#### INFORMATION PROVIDED:

------------------------------------------------------------------------

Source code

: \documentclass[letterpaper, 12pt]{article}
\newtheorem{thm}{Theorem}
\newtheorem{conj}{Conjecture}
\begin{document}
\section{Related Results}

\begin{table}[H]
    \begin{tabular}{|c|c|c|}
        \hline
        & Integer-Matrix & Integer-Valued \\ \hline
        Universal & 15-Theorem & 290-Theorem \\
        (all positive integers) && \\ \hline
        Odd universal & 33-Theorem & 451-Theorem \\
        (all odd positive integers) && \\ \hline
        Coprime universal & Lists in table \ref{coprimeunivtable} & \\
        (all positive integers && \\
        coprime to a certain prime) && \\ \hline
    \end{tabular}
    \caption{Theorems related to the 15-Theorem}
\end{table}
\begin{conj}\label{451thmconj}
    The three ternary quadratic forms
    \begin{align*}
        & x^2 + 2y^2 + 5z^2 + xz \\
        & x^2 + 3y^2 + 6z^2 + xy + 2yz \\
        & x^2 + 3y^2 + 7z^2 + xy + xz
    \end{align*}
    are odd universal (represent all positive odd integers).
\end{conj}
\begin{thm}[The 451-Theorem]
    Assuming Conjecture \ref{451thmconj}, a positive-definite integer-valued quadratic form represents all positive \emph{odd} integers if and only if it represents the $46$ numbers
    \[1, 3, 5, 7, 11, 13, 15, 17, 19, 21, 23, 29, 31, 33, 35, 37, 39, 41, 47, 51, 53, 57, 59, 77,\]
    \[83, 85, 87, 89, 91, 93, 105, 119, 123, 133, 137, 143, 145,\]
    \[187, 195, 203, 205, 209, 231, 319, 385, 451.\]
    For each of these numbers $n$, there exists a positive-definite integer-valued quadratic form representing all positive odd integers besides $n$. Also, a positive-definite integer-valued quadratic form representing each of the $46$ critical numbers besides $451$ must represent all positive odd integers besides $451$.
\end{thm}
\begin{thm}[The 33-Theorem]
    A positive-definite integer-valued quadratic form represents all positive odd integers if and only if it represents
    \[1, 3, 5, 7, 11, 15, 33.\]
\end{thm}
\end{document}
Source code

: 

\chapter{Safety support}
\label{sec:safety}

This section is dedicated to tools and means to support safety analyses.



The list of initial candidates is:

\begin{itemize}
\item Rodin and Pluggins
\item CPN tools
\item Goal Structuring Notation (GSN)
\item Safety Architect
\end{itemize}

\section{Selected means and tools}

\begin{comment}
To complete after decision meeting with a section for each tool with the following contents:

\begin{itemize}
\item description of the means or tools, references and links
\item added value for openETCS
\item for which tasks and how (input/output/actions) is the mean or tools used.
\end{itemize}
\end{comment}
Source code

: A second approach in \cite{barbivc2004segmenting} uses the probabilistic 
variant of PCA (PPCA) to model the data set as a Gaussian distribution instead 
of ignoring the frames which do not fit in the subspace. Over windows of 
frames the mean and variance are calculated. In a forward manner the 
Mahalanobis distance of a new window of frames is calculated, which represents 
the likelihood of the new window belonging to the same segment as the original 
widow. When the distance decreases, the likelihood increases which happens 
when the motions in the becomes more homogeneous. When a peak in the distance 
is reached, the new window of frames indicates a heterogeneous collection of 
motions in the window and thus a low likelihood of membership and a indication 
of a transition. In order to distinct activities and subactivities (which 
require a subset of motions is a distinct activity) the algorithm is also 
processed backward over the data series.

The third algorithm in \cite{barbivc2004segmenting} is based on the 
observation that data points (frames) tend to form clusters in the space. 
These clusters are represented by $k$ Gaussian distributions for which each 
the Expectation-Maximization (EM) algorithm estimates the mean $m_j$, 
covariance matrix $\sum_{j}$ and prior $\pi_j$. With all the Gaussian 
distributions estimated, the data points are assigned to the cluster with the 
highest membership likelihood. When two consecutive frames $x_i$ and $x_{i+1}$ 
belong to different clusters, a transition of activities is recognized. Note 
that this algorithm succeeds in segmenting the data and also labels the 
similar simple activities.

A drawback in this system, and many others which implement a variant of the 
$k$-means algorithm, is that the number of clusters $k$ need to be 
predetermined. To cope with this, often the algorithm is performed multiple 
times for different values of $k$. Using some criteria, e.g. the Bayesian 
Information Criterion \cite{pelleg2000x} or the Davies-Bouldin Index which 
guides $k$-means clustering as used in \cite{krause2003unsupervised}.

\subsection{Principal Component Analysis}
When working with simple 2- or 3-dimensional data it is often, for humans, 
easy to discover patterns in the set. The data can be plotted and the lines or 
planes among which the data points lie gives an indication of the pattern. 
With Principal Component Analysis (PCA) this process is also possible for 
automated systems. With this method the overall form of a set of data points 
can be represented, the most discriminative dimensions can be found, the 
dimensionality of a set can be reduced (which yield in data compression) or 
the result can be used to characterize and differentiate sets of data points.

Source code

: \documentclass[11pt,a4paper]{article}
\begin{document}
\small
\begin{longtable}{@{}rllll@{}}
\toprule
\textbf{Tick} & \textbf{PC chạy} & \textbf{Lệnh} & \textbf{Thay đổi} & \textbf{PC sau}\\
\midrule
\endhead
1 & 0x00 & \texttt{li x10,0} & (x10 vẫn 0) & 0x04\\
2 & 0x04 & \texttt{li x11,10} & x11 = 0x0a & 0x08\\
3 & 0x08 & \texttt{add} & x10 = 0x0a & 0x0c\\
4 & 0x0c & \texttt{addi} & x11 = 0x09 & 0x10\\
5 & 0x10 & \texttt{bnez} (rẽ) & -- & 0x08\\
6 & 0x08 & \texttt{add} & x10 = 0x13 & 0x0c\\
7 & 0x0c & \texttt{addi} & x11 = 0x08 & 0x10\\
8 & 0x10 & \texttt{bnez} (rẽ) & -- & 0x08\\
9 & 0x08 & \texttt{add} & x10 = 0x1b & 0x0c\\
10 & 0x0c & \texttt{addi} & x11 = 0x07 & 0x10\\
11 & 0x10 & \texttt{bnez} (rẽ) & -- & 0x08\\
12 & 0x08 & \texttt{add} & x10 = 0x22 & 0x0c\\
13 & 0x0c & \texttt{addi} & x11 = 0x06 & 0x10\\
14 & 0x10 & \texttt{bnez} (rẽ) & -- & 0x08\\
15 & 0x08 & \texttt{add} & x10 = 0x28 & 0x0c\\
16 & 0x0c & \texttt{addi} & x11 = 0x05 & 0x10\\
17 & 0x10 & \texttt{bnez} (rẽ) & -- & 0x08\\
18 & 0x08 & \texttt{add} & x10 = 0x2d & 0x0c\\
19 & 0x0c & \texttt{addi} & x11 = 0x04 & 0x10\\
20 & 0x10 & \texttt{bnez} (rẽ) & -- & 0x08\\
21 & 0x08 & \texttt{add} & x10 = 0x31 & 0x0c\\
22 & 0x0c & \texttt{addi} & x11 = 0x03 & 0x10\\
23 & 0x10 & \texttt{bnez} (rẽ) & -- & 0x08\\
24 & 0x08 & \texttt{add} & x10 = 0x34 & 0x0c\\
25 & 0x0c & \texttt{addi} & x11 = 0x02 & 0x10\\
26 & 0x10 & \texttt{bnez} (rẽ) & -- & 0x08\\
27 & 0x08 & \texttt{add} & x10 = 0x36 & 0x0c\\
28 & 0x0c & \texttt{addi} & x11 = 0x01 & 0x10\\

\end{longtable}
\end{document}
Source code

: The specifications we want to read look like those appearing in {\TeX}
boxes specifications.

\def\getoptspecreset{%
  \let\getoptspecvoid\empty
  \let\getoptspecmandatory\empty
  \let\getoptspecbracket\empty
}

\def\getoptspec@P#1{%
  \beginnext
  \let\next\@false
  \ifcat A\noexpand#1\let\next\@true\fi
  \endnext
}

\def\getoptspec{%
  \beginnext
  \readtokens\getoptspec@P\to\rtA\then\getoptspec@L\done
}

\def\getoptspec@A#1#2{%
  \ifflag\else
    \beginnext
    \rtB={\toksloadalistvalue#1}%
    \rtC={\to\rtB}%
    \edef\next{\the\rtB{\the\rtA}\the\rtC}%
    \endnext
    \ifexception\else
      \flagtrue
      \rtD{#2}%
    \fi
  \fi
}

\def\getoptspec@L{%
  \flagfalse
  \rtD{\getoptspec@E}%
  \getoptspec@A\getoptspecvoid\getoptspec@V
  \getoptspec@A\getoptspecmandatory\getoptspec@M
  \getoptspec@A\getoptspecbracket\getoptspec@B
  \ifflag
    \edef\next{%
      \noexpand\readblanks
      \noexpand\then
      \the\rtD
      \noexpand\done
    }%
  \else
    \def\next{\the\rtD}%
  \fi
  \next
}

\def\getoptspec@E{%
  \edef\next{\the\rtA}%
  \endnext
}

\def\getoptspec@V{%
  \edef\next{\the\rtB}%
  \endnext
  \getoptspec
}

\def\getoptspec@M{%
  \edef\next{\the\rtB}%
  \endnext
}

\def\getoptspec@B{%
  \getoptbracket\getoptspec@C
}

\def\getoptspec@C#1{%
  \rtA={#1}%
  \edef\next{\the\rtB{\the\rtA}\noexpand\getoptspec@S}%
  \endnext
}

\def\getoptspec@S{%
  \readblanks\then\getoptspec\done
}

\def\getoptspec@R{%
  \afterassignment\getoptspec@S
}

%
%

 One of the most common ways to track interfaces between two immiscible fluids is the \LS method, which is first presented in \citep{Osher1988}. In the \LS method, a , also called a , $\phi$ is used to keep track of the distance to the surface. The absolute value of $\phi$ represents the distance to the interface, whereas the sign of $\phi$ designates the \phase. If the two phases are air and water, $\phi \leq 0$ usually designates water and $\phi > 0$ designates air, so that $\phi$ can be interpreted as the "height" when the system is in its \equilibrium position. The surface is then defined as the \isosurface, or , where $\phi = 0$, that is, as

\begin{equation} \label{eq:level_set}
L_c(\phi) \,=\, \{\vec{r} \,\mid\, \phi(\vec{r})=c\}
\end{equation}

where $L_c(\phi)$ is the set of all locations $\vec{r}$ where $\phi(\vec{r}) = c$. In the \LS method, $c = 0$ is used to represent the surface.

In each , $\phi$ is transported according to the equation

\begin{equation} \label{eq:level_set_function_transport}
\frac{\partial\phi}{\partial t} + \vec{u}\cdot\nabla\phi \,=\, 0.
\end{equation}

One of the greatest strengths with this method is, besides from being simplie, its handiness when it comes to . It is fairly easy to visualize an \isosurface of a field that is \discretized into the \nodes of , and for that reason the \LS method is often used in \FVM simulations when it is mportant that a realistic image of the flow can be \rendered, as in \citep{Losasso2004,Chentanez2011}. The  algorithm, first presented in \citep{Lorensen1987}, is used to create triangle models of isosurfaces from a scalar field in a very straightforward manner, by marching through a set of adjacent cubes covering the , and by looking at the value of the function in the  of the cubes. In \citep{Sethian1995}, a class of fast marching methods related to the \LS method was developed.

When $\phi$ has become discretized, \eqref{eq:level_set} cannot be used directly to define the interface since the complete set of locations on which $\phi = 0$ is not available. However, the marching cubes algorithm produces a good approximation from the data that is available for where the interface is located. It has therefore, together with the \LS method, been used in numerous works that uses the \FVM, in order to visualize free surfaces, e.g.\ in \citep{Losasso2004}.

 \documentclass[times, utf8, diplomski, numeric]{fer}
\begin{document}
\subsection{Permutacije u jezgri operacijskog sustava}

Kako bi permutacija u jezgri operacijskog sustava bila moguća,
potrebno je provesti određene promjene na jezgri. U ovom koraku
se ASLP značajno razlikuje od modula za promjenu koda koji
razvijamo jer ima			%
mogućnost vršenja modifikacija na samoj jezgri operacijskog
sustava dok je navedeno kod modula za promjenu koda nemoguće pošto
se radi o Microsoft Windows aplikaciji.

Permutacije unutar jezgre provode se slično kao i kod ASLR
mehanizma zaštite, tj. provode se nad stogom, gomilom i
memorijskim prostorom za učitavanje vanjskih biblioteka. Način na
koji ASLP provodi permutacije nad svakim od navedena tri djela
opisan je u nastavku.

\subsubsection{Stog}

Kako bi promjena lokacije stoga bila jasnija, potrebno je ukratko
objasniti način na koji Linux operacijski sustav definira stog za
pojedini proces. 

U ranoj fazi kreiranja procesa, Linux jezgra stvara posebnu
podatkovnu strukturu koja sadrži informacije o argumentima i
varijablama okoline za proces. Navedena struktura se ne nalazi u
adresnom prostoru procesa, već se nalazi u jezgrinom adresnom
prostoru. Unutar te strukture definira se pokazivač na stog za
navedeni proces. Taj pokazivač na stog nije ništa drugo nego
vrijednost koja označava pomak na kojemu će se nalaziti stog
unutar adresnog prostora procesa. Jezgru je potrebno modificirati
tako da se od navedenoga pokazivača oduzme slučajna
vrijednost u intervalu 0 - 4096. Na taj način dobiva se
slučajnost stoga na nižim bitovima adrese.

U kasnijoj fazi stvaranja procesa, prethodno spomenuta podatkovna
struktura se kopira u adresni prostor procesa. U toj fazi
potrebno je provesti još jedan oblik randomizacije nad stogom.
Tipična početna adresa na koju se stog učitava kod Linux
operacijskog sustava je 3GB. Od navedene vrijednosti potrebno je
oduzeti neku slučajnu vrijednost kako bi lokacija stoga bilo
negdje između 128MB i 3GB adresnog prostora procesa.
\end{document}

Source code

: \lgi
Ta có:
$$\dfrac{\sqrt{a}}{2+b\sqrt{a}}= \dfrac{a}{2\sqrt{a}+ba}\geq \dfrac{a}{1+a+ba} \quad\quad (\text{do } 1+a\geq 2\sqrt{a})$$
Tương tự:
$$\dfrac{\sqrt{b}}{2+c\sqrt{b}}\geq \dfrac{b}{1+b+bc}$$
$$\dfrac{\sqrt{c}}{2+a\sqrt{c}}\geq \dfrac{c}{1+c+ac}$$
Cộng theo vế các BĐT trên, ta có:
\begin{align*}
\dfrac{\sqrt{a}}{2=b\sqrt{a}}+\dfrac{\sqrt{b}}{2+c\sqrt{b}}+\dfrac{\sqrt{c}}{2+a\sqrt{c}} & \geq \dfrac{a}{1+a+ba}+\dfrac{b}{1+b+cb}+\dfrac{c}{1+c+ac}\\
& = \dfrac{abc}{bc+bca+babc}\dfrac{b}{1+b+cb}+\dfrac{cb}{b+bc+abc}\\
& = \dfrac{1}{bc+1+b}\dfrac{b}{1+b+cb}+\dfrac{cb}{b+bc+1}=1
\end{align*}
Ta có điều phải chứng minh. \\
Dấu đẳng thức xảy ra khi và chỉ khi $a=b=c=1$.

------------------------------------------------------------------------

#### PROBLEM STATEMENT:
When you answer, output each line of the data exactly as given, from its first line up to and including the one with "xy + 2yz \\".

#### ANSWER TO THE EXERCISE:
Source code

: \documentclass[letterpaper, 12pt]{article}
\newtheorem{thm}{Theorem}
\newtheorem{conj}{Conjecture}
\begin{document}
\section{Related Results}

\begin{table}[H]
    \begin{tabular}{|c|c|c|}
        \hline
        & Integer-Matrix & Integer-Valued \\ \hline
        Universal & 15-Theorem & 290-Theorem \\
        (all positive integers) && \\ \hline
        Odd universal & 33-Theorem & 451-Theorem \\
        (all odd positive integers) && \\ \hline
        Coprime universal & Lists in table \ref{coprimeunivtable} & \\
        (all positive integers && \\
        coprime to a certain prime) && \\ \hline
    \end{tabular}
    \caption{Theorems related to the 15-Theorem}
\end{table}
\begin{conj}\label{451thmconj}
    The three ternary quadratic forms
    \begin{align*}
        & x^2 + 2y^2 + 5z^2 + xz \\
        & x^2 + 3y^2 + 6z^2 + xy + 2yz \\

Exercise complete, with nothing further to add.